This is a commonly found piece of code that runs as the result of a ButtonClick event. It connects to the database and executes some SQL against a SQL Server database that returns the number of rows where the username and password combination supplied by the user matches a row in the database. If the result is at least one matching row, the user is logged in. At runtime, the values entered by the user are merged dynamically with the SQL string, to create a valid SQL command which is then executed against the database:

The values supplied above were "Admin" for the user name, and "Let_Me_In" for the password. The image illustrates that the merging of those values with the core SQL has worked rather nicely. You will only get logged in if there is a matching row in the database. Simples. Now look at this:

This was achieved simply by entering ' or '1' = '1 into both the username textbox and the password textbox. If you study the SQL that has resulted from concatenating those user values with the core SQL, you will probably be able to see that it will always match at least one row. In fact, it will match all rows, so the variable result will be > 0. Sometimes, coders don't return a count. They return user's details so they can use them for allowing further permissions or similar. This SQL will return the first row that matches, which will be the first row in the table generally. Often, this is the admin account that you set up when developing the site, and has all privileges.
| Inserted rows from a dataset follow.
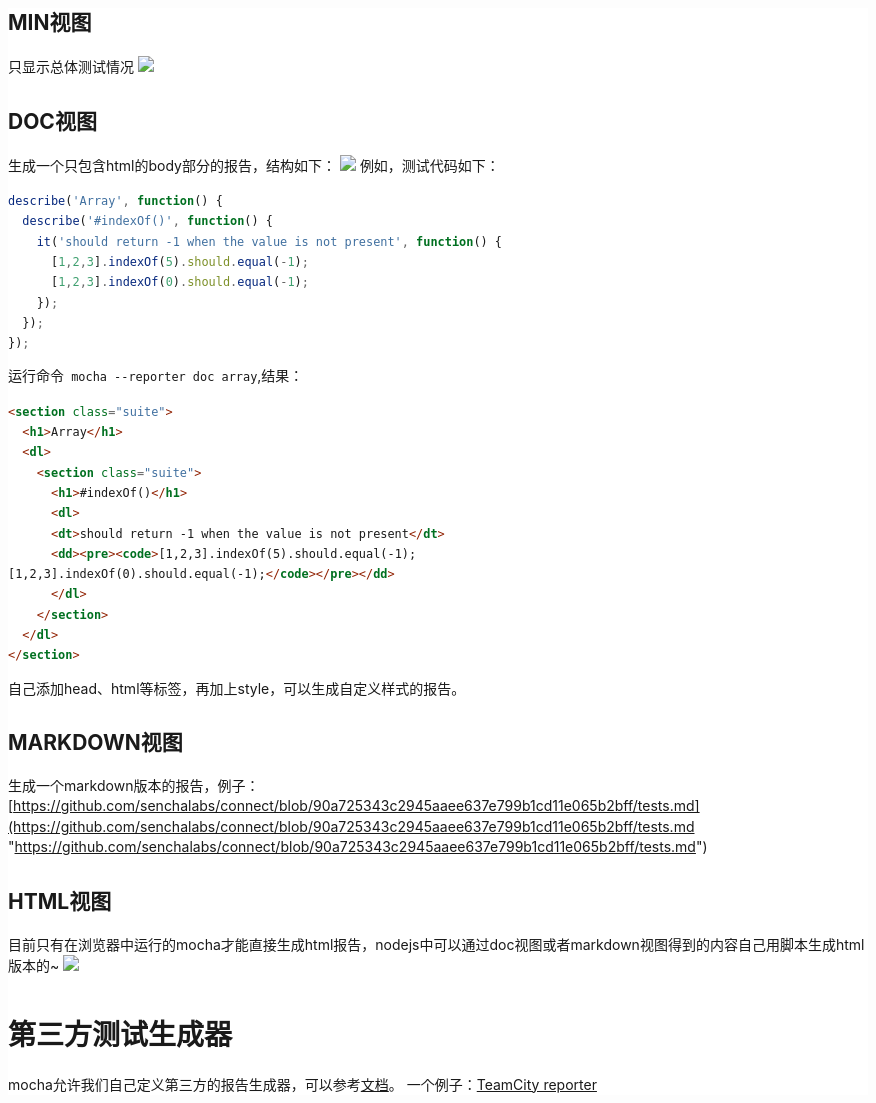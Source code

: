 ## MIN视图
只显示总体测试情况
![](D:\learn\blog_gitcafe_hexo\nw_blog_creator/../source/blogimgs/2016-07-28/1469698473893.png)

## DOC视图
生成一个只包含html的body部分的报告，结构如下：
![](D:\learn\blog_gitcafe_hexo\nw_blog_creator/../source/blogimgs/2016-07-28/1469698544399.png)
例如，测试代码如下：
```javascript
describe('Array', function() {
  describe('#indexOf()', function() {
    it('should return -1 when the value is not present', function() {
      [1,2,3].indexOf(5).should.equal(-1);
      [1,2,3].indexOf(0).should.equal(-1);
    });
  });
});
```
运行命令` mocha --reporter doc array`,结果：
```html
<section class="suite">
  <h1>Array</h1>
  <dl>
    <section class="suite">
      <h1>#indexOf()</h1>
      <dl>
      <dt>should return -1 when the value is not present</dt>
      <dd><pre><code>[1,2,3].indexOf(5).should.equal(-1);
[1,2,3].indexOf(0).should.equal(-1);</code></pre></dd>
      </dl>
    </section>
  </dl>
</section>
```
自己添加head、html等标签，再加上style，可以生成自定义样式的报告。

## MARKDOWN视图
生成一个markdown版本的报告，例子：[https://github.com/senchalabs/connect/blob/90a725343c2945aaee637e799b1cd11e065b2bff/tests.md](https://github.com/senchalabs/connect/blob/90a725343c2945aaee637e799b1cd11e065b2bff/tests.md "https://github.com/senchalabs/connect/blob/90a725343c2945aaee637e799b1cd11e065b2bff/tests.md")

## HTML视图
目前只有在浏览器中运行的mocha才能直接生成html报告，nodejs中可以通过doc视图或者markdown视图得到的内容自己用脚本生成html版本的~
![](D:\learn\blog_gitcafe_hexo\nw_blog_creator/../source/blogimgs/2016-07-28/1469698980933.png)

# 第三方测试生成器
mocha允许我们自己定义第三方的报告生成器，可以参考[文档](https://github.com/mochajs/mocha/wiki/Third-party-reporters "文档")。
一个例子：[TeamCity reporter](https://github.com/travisjeffery/mocha-teamcity-reporter "TeamCity reporter")
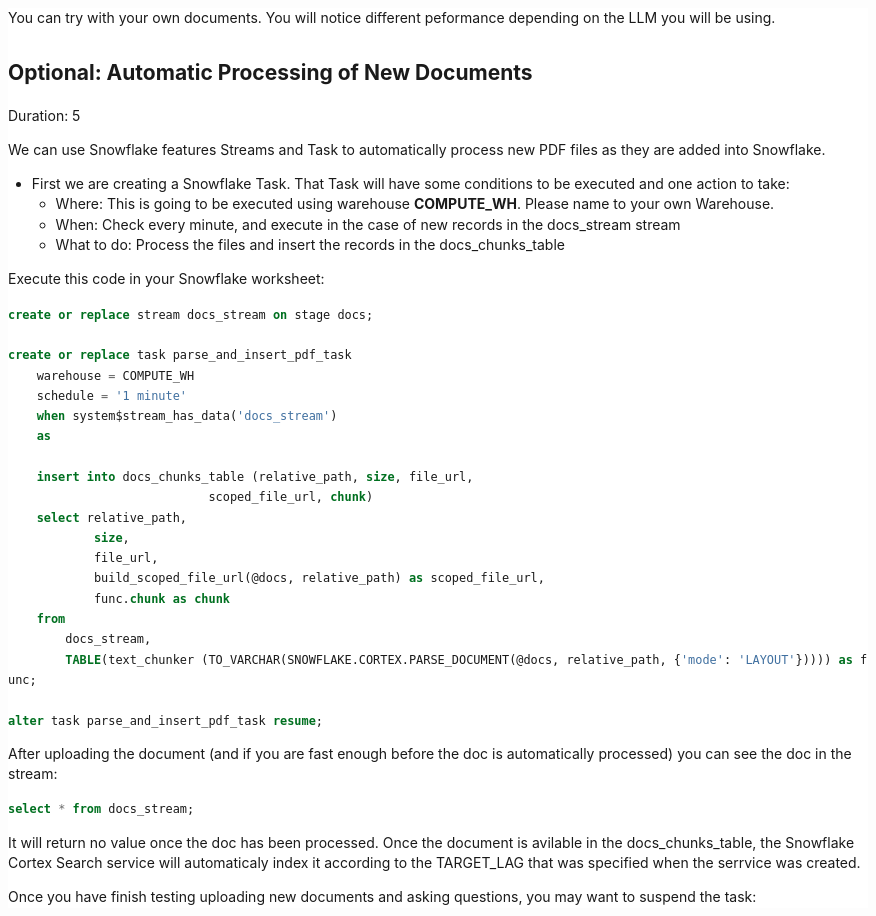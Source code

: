 
You can try with your own documents. You will notice different peformance depending on the LLM you will be using. 


## Optional: Automatic Processing of New Documents
Duration: 5

We can use Snowflake features Streams and Task to automatically process new PDF files as they are added into Snowflake. 

- First we are creating a Snowflake Task. That Task will have some conditions to be executed and one action to take:
  - Where: This is going to be executed using warehouse **COMPUTE_WH**. Please name to your own Warehouse.
  - When: Check every minute, and execute in the case of new records in the docs_stream stream
  - What to do: Process the files and insert the records in the docs_chunks_table

Execute this code in your Snowflake worksheet:

```SQL
create or replace stream docs_stream on stage docs;

create or replace task parse_and_insert_pdf_task 
    warehouse = COMPUTE_WH
    schedule = '1 minute'
    when system$stream_has_data('docs_stream')
    as
  
    insert into docs_chunks_table (relative_path, size, file_url,
                            scoped_file_url, chunk)
    select relative_path, 
            size,
            file_url, 
            build_scoped_file_url(@docs, relative_path) as scoped_file_url,
            func.chunk as chunk
    from 
        docs_stream,
        TABLE(text_chunker (TO_VARCHAR(SNOWFLAKE.CORTEX.PARSE_DOCUMENT(@docs, relative_path, {'mode': 'LAYOUT'})))) as func;

alter task parse_and_insert_pdf_task resume;
```

After uploading the document (and if you are fast enough before the doc is automatically processed) you can see the doc in the stream:

```SQL
select * from docs_stream;
```

It will return no value once the doc has been processed. Once the document is avilable in the docs_chunks_table, the Snowflake Cortex Search service will automaticaly index it according to the TARGET_LAG that was specified when the serrvice was created.

Once you have finish testing uploading new documents and asking questions, you may want to suspend the task:
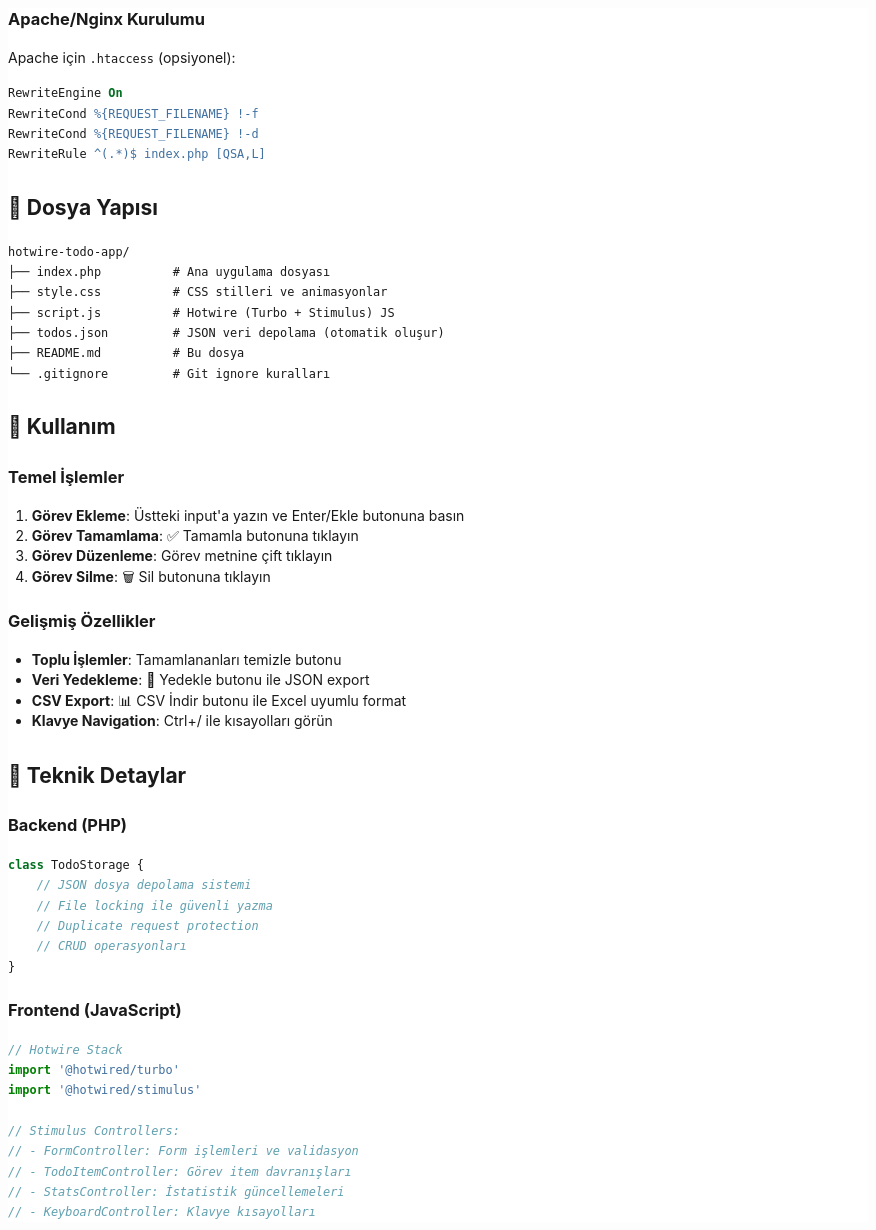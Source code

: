### Apache/Nginx Kurulumu

Apache için `.htaccess` (opsiyonel):
```apache
RewriteEngine On
RewriteCond %{REQUEST_FILENAME} !-f
RewriteCond %{REQUEST_FILENAME} !-d
RewriteRule ^(.*)$ index.php [QSA,L]
```

## 📁 Dosya Yapısı

```
hotwire-todo-app/
├── index.php          # Ana uygulama dosyası
├── style.css          # CSS stilleri ve animasyonlar
├── script.js          # Hotwire (Turbo + Stimulus) JS
├── todos.json         # JSON veri depolama (otomatik oluşur)
├── README.md          # Bu dosya
└── .gitignore         # Git ignore kuralları
```

## 🎯 Kullanım

### Temel İşlemler
1. **Görev Ekleme**: Üstteki input'a yazın ve Enter/Ekle butonuna basın
2. **Görev Tamamlama**: ✅ Tamamla butonuna tıklayın
3. **Görev Düzenleme**: Görev metnine çift tıklayın
4. **Görev Silme**: 🗑️ Sil butonuna tıklayın

### Gelişmiş Özellikler
- **Toplu İşlemler**: Tamamlananları temizle butonu
- **Veri Yedekleme**: 💾 Yedekle butonu ile JSON export
- **CSV Export**: 📊 CSV İndir butonu ile Excel uyumlu format
- **Klavye Navigation**: Ctrl+/ ile kısayolları görün

## 🔧 Teknik Detaylar

### Backend (PHP)
```php
class TodoStorage {
    // JSON dosya depolama sistemi
    // File locking ile güvenli yazma
    // Duplicate request protection
    // CRUD operasyonları
}
```

### Frontend (JavaScript)
```javascript
// Hotwire Stack
import '@hotwired/turbo'
import '@hotwired/stimulus'

// Stimulus Controllers:
// - FormController: Form işlemleri ve validasyon
// - TodoItemController: Görev item davranışları
// - StatsController: İstatistik güncellemeleri
// - KeyboardController: Klavye kısayolları
```
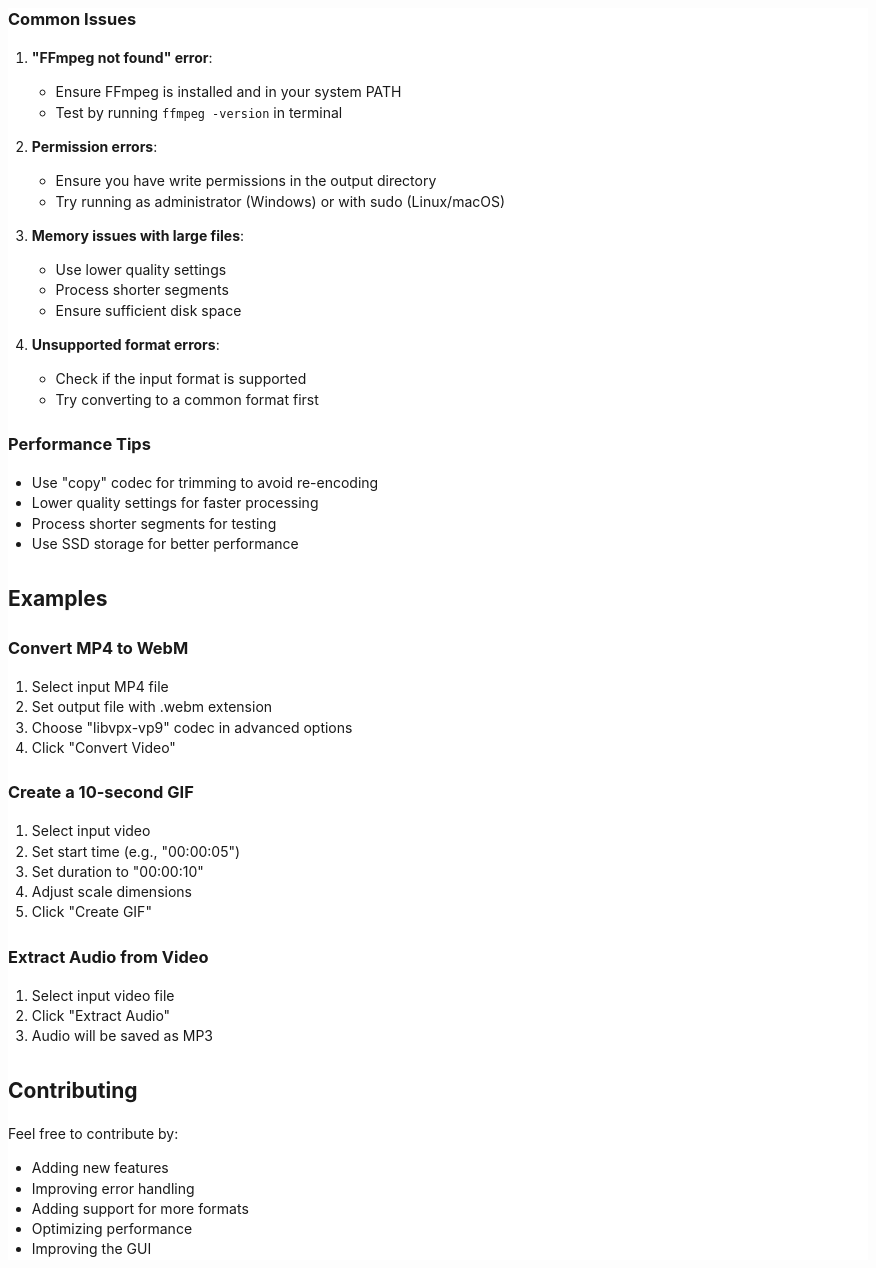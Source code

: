 ### Common Issues

1. **"FFmpeg not found" error**:
   - Ensure FFmpeg is installed and in your system PATH
   - Test by running `ffmpeg -version` in terminal

2. **Permission errors**:
   - Ensure you have write permissions in the output directory
   - Try running as administrator (Windows) or with sudo (Linux/macOS)

3. **Memory issues with large files**:
   - Use lower quality settings
   - Process shorter segments
   - Ensure sufficient disk space

4. **Unsupported format errors**:
   - Check if the input format is supported
   - Try converting to a common format first

### Performance Tips

- Use "copy" codec for trimming to avoid re-encoding
- Lower quality settings for faster processing
- Process shorter segments for testing
- Use SSD storage for better performance

## Examples

### Convert MP4 to WebM
1. Select input MP4 file
2. Set output file with .webm extension
3. Choose "libvpx-vp9" codec in advanced options
4. Click "Convert Video"

### Create a 10-second GIF
1. Select input video
2. Set start time (e.g., "00:00:05")
3. Set duration to "00:00:10"
4. Adjust scale dimensions
5. Click "Create GIF"

### Extract Audio from Video
1. Select input video file
2. Click "Extract Audio"
3. Audio will be saved as MP3

## Contributing

Feel free to contribute by:
- Adding new features
- Improving error handling
- Adding support for more formats
- Optimizing performance
- Improving the GUI
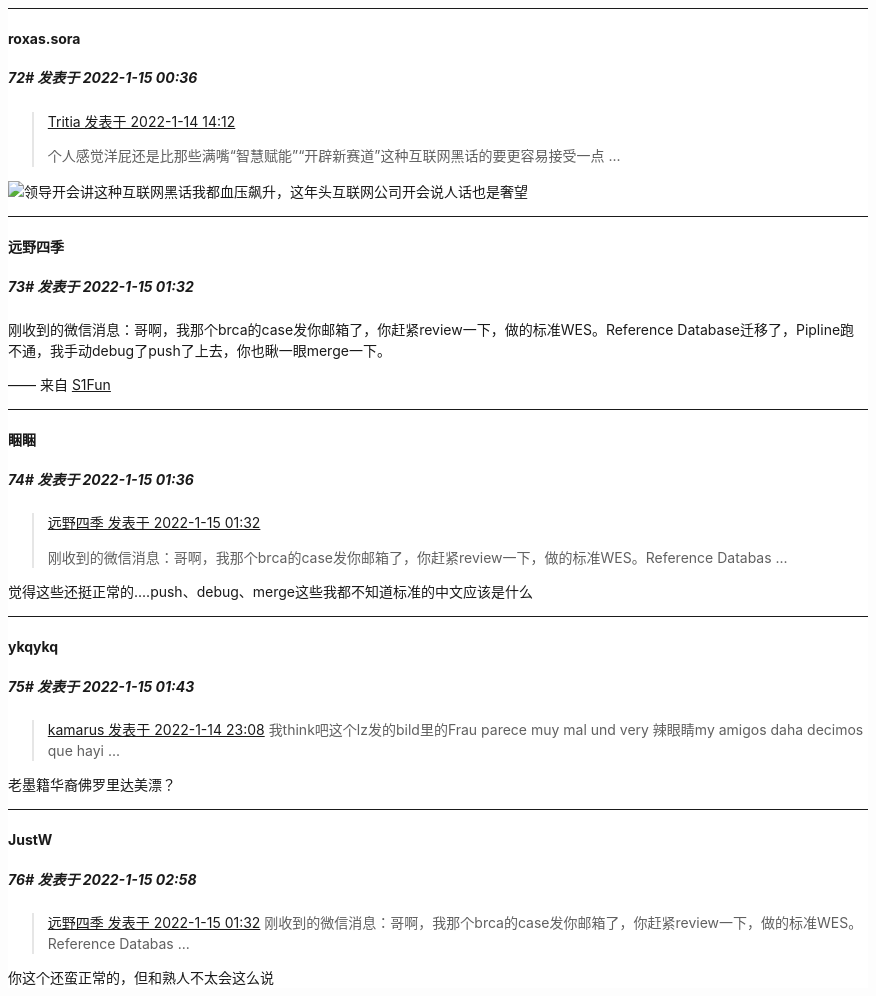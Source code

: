 

*****

####  roxas.sora  
##### 72#       发表于 2022-1-15 00:36

<blockquote><a href="httphttps://bbs.saraba1st.com/2b/forum.php?mod=redirect&amp;goto=findpost&amp;pid=54287660&amp;ptid=2047338" target="_blank">Tritia 发表于 2022-1-14 14:12</a>

个人感觉洋屁还是比那些满嘴“智慧赋能”“开辟新赛道”这种互联网黑话的要更容易接受一点 ...</blockquote>
<img src="https://static.saraba1st.com/image/smiley/face2017/245.png" referrerpolicy="no-referrer">领导开会讲这种互联网黑话我都血压飙升，这年头互联网公司开会说人话也是奢望



*****

####  远野四季  
##### 73#       发表于 2022-1-15 01:32

刚收到的微信消息：哥啊，我那个brca的case发你邮箱了，你赶紧review一下，做的标准WES。Reference Database迁移了，Pipline跑不通，我手动debug了push了上去，你也瞅一眼merge一下。

—— 来自 [S1Fun](https://s1fun.koalcat.com)

*****

####  睏睏  
##### 74#       发表于 2022-1-15 01:36

<blockquote><a href="httphttps://bbs.saraba1st.com/2b/forum.php?mod=redirect&amp;goto=findpost&amp;pid=54295505&amp;ptid=2047338" target="_blank">远野四季 发表于 2022-1-15 01:32</a>

刚收到的微信消息：哥啊，我那个brca的case发你邮箱了，你赶紧review一下，做的标准WES。Reference Databas ...</blockquote>
觉得这些还挺正常的....push、debug、merge这些我都不知道标准的中文应该是什么

*****

####  ykqykq  
##### 75#       发表于 2022-1-15 01:43

<blockquote><a href="httphttps://bbs.saraba1st.com/2b/forum.php?mod=redirect&amp;goto=findpost&amp;pid=54294355&amp;ptid=2047338" target="_blank">kamarus 发表于 2022-1-14 23:08</a>
我think吧这个lz发的bild里的Frau parece muy mal und very 辣眼睛my amigos daha decimos que hayi ...</blockquote>
老墨籍华裔佛罗里达美漂？



*****

####  JustW  
##### 76#       发表于 2022-1-15 02:58

<blockquote><a href="httphttps://bbs.saraba1st.com/2b/forum.php?mod=redirect&amp;goto=findpost&amp;pid=54295505&amp;ptid=2047338" target="_blank">远野四季 发表于 2022-1-15 01:32</a>
刚收到的微信消息：哥啊，我那个brca的case发你邮箱了，你赶紧review一下，做的标准WES。Reference Databas ...</blockquote>
你这个还蛮正常的，但和熟人不太会这么说
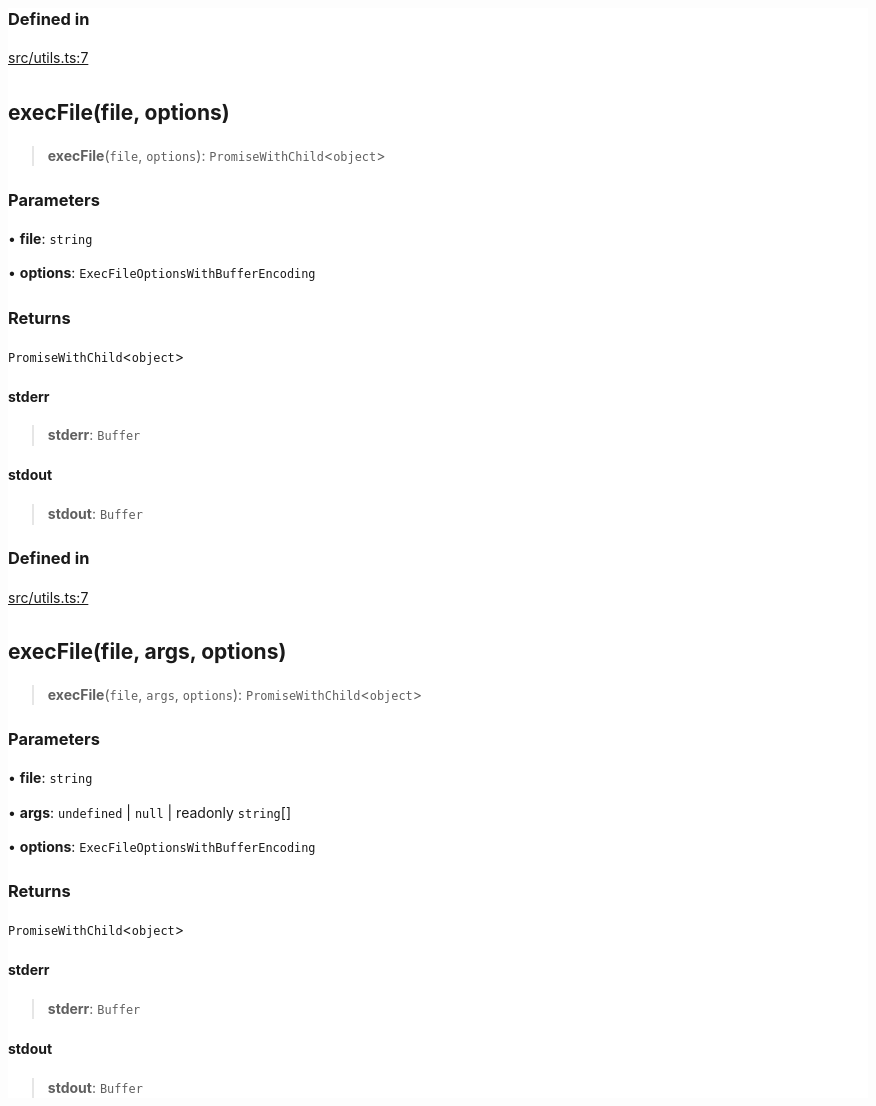 ### Defined in

[src/utils.ts:7](https://github.com/Onslip/automation/blob/47b008bfb3ccb6dbb1859ced61d380ee630ff6ad/src/utils.ts#L7)

## execFile(file, options)

> **execFile**(`file`, `options`): `PromiseWithChild`\<`object`\>

### Parameters

• **file**: `string`

• **options**: `ExecFileOptionsWithBufferEncoding`

### Returns

`PromiseWithChild`\<`object`\>

#### stderr

> **stderr**: `Buffer`

#### stdout

> **stdout**: `Buffer`

### Defined in

[src/utils.ts:7](https://github.com/Onslip/automation/blob/47b008bfb3ccb6dbb1859ced61d380ee630ff6ad/src/utils.ts#L7)

## execFile(file, args, options)

> **execFile**(`file`, `args`, `options`): `PromiseWithChild`\<`object`\>

### Parameters

• **file**: `string`

• **args**: `undefined` \| `null` \| readonly `string`[]

• **options**: `ExecFileOptionsWithBufferEncoding`

### Returns

`PromiseWithChild`\<`object`\>

#### stderr

> **stderr**: `Buffer`

#### stdout

> **stdout**: `Buffer`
This is SQL Injection. Basically, additional SQL syntax has been injected into the statement to change its behaviour. The single quotes are string delimiters as far as T-SQL is concerned, and if you simply allow users to enter these without managing them, you are asking for potential trouble. Quite often, I see well meaning people advise beginners to "escape" the quotes, using a string.Replace() method such as this:

var username = UserName.Text.Replace("'", "''");
var password = Password.Text.Replace("'", "''");
string query = "Select * From Users Where Username = '" + username + "' And Password = '" + password + "'";


And indeed that will have the desired effect:

The first OR clause will never be true. Job done. However, it does not protect against all avenues of attack. Consider the very common scenario where you are querying the database for an article, product or similar by ID. Typically, the ID is stored as a number - most of them are autogenerated by the database. The code will usually look like this:

string connect = "MyConnString";
string query = "Select * From Products Where ProductID = " + Request["ID"];

using (var conn = new SqlConnection(connect))
{
  using (var cmd = new SqlCommand(query, conn))
  {
    conn.Open();
    //Process results
  }
}

Now, in this case, the value for Request["ID"] could come from a posted form, or a querystring value - perhaps from a hyperlink on a previous page. It's easy for a malicious user to amend a querystring value. In the example caught by the VS debugger below, I just put ;Drop Table Admin-- on the end of the querystring before requesting the page:

The result, again is a legitimate SQL statement that will be run against the database. And the result will be that my Admin table will be deleted. You might be wondering how a hacker will know the names of your tables. Chances are they don't. But think about how you name your database objects. They are bound to be commonsense names that reflect their purpose. It doesn't take long to guess. And of course, if you are using ASP.NET Membership out-of-the-box, the aspnetdb.mdf schema is available to anyone. But before you start changing all your database table names to something really obscure, that is not the answer. Dictionary attacks (where random strings are generated) are common. Finally, it takes just one disgruntled person (a former colleague?) who knows the obscure names you have used to undo all your effort.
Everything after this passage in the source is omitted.